(DATA SHOWN Opens)

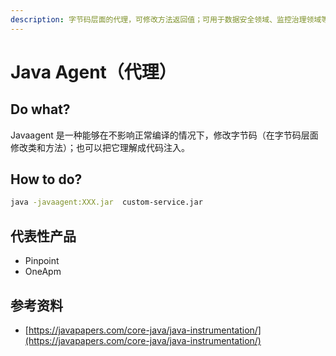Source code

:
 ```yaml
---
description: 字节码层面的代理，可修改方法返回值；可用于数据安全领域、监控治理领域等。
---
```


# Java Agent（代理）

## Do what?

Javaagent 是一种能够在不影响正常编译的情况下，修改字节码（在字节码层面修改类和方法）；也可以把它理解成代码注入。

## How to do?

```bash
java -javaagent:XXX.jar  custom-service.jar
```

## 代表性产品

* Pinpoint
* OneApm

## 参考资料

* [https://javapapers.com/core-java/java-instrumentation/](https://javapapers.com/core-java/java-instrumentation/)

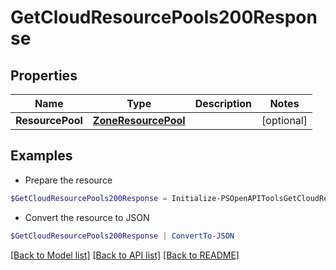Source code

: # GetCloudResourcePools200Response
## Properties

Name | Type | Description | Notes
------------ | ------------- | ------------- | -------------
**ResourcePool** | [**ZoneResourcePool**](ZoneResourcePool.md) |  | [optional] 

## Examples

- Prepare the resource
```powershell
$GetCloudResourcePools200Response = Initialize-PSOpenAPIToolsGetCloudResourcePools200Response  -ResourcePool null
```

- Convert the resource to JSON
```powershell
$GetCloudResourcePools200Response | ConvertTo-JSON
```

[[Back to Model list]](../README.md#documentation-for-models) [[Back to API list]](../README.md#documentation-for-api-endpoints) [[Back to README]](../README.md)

(DATA SHOWN Closes)

» EXERCISE BRIEF: Leaving every image behind, repeat the data in full and exactly.

» FINISHED EXERCISE:
Source code

:
 ```yaml
---
description: 字节码层面的代理，可修改方法返回值；可用于数据安全领域、监控治理领域等。
---
```


# Java Agent（代理）

## Do what?

Javaagent 是一种能够在不影响正常编译的情况下，修改字节码（在字节码层面修改类和方法）；也可以把它理解成代码注入。

## How to do?

```bash
java -javaagent:XXX.jar  custom-service.jar
```

## 代表性产品

* Pinpoint
* OneApm

## 参考资料

* [https://javapapers.com/core-java/java-instrumentation/](https://javapapers.com/core-java/java-instrumentation/)

Source code

: # GetCloudResourcePools200Response
## Properties

Name | Type | Description | Notes
------------ | ------------- | ------------- | -------------
**ResourcePool** | [**ZoneResourcePool**](ZoneResourcePool.md) |  | [optional] 

## Examples

- Prepare the resource
```powershell
$GetCloudResourcePools200Response = Initialize-PSOpenAPIToolsGetCloudResourcePools200Response  -ResourcePool null
```

- Convert the resource to JSON
```powershell
$GetCloudResourcePools200Response | ConvertTo-JSON
```

[[Back to Model list]](../README.md#documentation-for-models) [[Back to API list]](../README.md#documentation-for-api-endpoints) [[Back to README]](../README.md)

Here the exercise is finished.